Adam, I always see you making these ridiculous claims on GLD but I've yet to see you provide any actual evidence to support them. How reliable are GLD's holding reports? GLD does not give retail investors the right to redeem for any of its mystery physical gold holdings. This fact alone ensures the GLD shares to be nothing more than paper at the end of the day. GLD also has a glaring audit loophole in their prospectus that states they have no right to audit subcustodial gold holdings. To this day, I have not heard of a single good reason for the existence of this backdoor to the fund.
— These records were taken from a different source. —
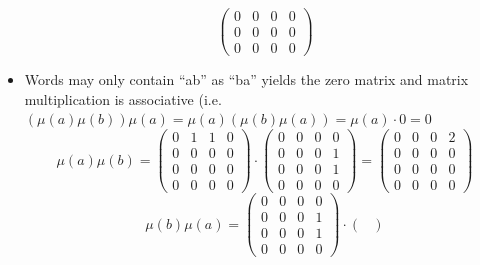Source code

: \begin{itemize}
\[\begin{pmatrix}
                                        0 & 0 & 0 & 0 \\
                                        0 & 0 & 0 & 0 \\
                                        0 & 0 & 0 & 0
                                    \end{pmatrix}  \]
                \item Words may only contain ``ab'' as ``ba'' yields the zero matrix and matrix multiplication is associative (i.e. $(\mu(a)\mu(b))\mu(a) = \mu(a)(\mu(b)\mu(a)) = \mu(a) \cdot 0 = 0$
                    \[  \mu(a)\mu(b) = \begin{pmatrix}
                                        0 & 1 & 1 & 0 \\
                                        0 & 0 & 0 & 0 \\
                                        0 & 0 & 0 & 0 \\
                                        0 & 0 & 0 & 0
                                    \end{pmatrix} \cdot \begin{pmatrix}
                                        0 & 0 & 0 & 0 \\
                                        0 & 0 & 0 & 1 \\
                                        0 & 0 & 0 & 1 \\
                                        0 & 0 & 0 & 0
                                    \end{pmatrix} = \begin{pmatrix}
                                        0 & 0 & 0 & 2 \\
                                        0 & 0 & 0 & 0 \\
                                        0 & 0 & 0 & 0 \\
                                        0 & 0 & 0 & 0
                                    \end{pmatrix}
                                    \]
                    \[ \mu(b)\mu(a) = \begin{pmatrix}
                                        0 & 0 & 0 & 0 \\
                                        0 & 0 & 0 & 1 \\
                                        0 & 0 & 0 & 1 \\
                                        0 & 0 & 0 & 0
                                    \end{pmatrix} \cdot \begin{pmatrix}

\end{pmatrix}\]
\end{itemize}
Some other red flags I've stumbled upon, verified and welcome everyone else to verify for themselves:
"Did anyone try calling the GLD hotline at 866▪320▪4053 in search of numerical details on GLD's insurance? The prospectus vaguely states "The Custodian maintains insurance with regard to its business on such terms and conditions as it considers appropriate which does not cover the full amount of gold held in custody." When I asked about how much of the gold was insured, the representative proceeded to act as if he didn't know and said they were just the "marketing agent" for GLD. What kind of marketing agent would not know such basic information about a product they are marketing? It seems like they are deliberately hiding information from investors."
"I remember there was a highly publicized visit by CNBC's Bob Pisani to GLD's gold vault. This visit was organized by GLD's management to prove the existence of GLD's gold but the gold bar held up by Mr. Pisani had the serial number ZJ6752 which did not appear on the most recent bar list at that time. It was later discovered that this "GLD" bar was actually owned by ETF Securities."